Bon-a-tirer est une revue littéraire diffusant en ligne, en version intégrale des textes courts originaux et inédits écrits spécialement pour le Web par des écrivains actuels principalement de langue française.







 
UNE ENVIE DE FRITURE DE GOUJONS

C'était embarrassant. Je ne trouvais rien à dire. La lettre était posée à côté de mon assiette et Eva me regardait. Elle avait un visage étonnant, presque anachronique, on aurait dit qu'elle avait subi le même sort que les bébés mayas destinés à être rois, que son crâne avait été enserré dans un étau pour allonger sa tête, donner à son front une allure plus altière. Sa bouche était charnue, ses yeux très sombres enfouis dans leurs orbites, ses cheveux étaient teints, d'un rouge curieux. Elle jouait dans le nouveau spectacle de la compagnie du Miroir, c'était moi qui tenais le bar du théâtre, et chaque soir on aurait dit qu'elle n'attendait qu'une chose : venir à bout de cette pièce qui ne lui plaisait pas, s'asseoir en face de moi et me payer une bière pour me parler de Dean, son voisin. Son amour pris par une autre et qui ne voulait plus d'elle.

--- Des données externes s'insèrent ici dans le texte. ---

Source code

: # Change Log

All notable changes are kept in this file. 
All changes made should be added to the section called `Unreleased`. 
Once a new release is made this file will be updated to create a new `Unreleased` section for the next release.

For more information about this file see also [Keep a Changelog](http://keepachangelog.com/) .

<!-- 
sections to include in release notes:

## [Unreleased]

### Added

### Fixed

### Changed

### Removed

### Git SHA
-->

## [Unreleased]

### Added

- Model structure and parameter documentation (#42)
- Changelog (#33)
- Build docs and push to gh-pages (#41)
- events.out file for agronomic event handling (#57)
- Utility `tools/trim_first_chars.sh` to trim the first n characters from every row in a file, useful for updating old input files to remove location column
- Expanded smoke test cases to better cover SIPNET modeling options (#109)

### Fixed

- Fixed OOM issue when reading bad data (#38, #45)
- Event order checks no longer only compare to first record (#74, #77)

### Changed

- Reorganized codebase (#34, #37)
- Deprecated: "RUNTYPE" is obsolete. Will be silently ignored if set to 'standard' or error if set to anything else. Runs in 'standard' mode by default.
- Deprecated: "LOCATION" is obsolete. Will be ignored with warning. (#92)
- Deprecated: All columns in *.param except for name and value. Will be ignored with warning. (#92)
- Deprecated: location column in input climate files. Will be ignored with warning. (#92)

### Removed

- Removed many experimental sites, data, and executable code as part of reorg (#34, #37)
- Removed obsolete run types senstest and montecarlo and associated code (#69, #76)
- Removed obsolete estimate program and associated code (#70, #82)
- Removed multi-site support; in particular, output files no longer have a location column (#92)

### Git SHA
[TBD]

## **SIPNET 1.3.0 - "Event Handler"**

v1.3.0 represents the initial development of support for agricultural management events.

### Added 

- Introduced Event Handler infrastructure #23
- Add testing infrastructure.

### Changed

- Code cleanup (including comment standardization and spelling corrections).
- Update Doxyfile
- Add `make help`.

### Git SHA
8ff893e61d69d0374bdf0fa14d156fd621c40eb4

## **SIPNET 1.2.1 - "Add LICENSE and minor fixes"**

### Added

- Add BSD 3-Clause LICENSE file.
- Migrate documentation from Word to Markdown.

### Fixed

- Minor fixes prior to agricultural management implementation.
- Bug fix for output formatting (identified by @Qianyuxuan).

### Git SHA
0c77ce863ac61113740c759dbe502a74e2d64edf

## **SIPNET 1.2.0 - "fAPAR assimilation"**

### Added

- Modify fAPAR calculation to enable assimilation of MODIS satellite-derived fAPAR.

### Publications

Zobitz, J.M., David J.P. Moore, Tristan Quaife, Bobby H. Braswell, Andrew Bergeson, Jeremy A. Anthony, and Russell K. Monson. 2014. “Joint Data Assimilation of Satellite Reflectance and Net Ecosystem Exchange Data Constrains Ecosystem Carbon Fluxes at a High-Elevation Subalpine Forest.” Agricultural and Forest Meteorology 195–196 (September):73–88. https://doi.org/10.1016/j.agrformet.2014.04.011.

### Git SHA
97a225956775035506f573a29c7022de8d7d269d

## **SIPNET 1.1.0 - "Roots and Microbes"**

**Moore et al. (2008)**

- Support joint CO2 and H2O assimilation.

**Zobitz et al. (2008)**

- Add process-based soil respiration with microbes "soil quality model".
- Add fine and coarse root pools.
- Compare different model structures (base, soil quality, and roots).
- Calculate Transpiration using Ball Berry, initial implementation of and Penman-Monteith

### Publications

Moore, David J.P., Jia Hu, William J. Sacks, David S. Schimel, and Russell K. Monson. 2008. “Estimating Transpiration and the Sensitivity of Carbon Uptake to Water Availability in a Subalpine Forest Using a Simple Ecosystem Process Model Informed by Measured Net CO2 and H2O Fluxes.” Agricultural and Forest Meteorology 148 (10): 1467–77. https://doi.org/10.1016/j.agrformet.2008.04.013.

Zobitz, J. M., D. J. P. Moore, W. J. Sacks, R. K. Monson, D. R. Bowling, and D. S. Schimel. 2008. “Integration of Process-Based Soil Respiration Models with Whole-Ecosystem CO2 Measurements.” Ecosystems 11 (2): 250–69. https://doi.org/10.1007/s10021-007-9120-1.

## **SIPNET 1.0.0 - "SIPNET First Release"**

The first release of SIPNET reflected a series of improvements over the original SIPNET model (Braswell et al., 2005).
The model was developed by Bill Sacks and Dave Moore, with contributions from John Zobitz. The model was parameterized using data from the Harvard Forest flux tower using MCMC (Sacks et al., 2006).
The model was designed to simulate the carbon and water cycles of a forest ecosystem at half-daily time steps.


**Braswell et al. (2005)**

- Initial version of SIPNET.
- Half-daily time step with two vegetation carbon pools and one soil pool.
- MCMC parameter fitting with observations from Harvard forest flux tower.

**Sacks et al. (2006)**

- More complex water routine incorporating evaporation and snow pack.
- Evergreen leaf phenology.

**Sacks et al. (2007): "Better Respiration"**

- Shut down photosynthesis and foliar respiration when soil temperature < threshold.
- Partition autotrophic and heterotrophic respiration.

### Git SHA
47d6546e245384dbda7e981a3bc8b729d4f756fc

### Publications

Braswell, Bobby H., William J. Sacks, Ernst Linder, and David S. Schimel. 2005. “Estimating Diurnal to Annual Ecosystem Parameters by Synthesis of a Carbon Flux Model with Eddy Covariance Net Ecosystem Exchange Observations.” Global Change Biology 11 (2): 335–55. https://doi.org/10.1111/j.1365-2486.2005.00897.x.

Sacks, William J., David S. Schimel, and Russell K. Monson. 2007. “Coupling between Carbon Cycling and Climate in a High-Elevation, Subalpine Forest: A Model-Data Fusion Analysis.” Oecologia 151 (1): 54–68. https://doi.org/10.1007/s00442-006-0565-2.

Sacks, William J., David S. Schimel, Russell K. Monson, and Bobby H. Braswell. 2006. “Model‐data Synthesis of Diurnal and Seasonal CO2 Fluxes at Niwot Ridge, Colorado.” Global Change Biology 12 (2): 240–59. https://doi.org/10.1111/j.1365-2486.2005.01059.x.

— Qu'est-ce que tu en penses?
   Cette lettre était écrite par Dean, que je n'avais jamais rencontré. Elle parlait du corps d'Eva, de son cul, de ses seins, de ses poils, de son vagin humide, elle parlait aussi de son sexe à lui, de la façon dont son sexe à lui s'enfonçait dans la chatte mouillée d'Eva, du plaisir qu'il avait quand elle léchait son gland, du talent qu'elle avait, rien qu'avec sa langue et deux doigts pour… je n'avais pas grand-chose à voir avec ça. Dean était hollandais et sa lettre était émaillée de quelques mots de néerlandais que je ne comprenais pas.
   Eva me regardait, pas gênée pour un sou, comme si l'intimité de cette lettre lui échappait totalement, et c'était ça qui me désorientait le plus. Elle n'avait presque rien mangé, les pommes de terre se décomposaient dans le jus du ragoût, elle les écrasait à l'aide de sa fourchette sans même s'en rendre compte, j'aurais aimé qu'elle interrompe son geste.
   — C'est…
   Intéressant, amusant, merveilleux? Des adjectifs idiots me venaient à l'esprit, alors pour donner le change j'ai souri, et j'ai vidé mon verre. Elle a tendu le bras pour récupérer la lettre, l'a relue en silence. À vrai dire, je crois qu'elle se fichait pas mal de ce que j'en pensais, elle avait juste éprouvé le désir de se déshabiller devant moi. Elle hochait la tête en lisant, buvait son vin à petites gorgées, la deuxième bouteille était largement entamée. Je me sentais mieux à présent, ma gêne avait disparu, puisque Eva se fichait de tout pourquoi ne pas en faire autant? J'étais contente qu'elle soit venue, c'était la première fois que je l'invitais chez moi. Avant de manger, elle avait voulu visiter la maison, on est descendues à la cave, le tour électrique de Marien était toujours à la même place, comme la grande étagère en bois blanc remplie d'un tas de choses dont j'aurais pu me servir et que je ne touchais pas, des pots, des assiettes, des bols, des tasses, des sous-tasses, certains n'étaient pas encore émaillés. Chaque fois que je descendais, je m'attendais presque à le trouver là, courbé sur ce tour qui faisait un bruit de bourdon, vêtu de son bleu de travail dont il avait coupé les manches, il avait perpétuellement les bras et les mains enduits de terre humide. Tout était resté dans l'état où il l'avait laissé, je ne m'étais pas débarrassée de ses vêtements non plus, j'avais absolument tout gardé.
   Eva a juste dit sans toucher à rien : «Ça fait un peu musée, ça me donne la chair de poule.» On a quitté la cave, on est montées visiter l'étage, elle grimpait les marches deux par deux, comme pressée d'en finir.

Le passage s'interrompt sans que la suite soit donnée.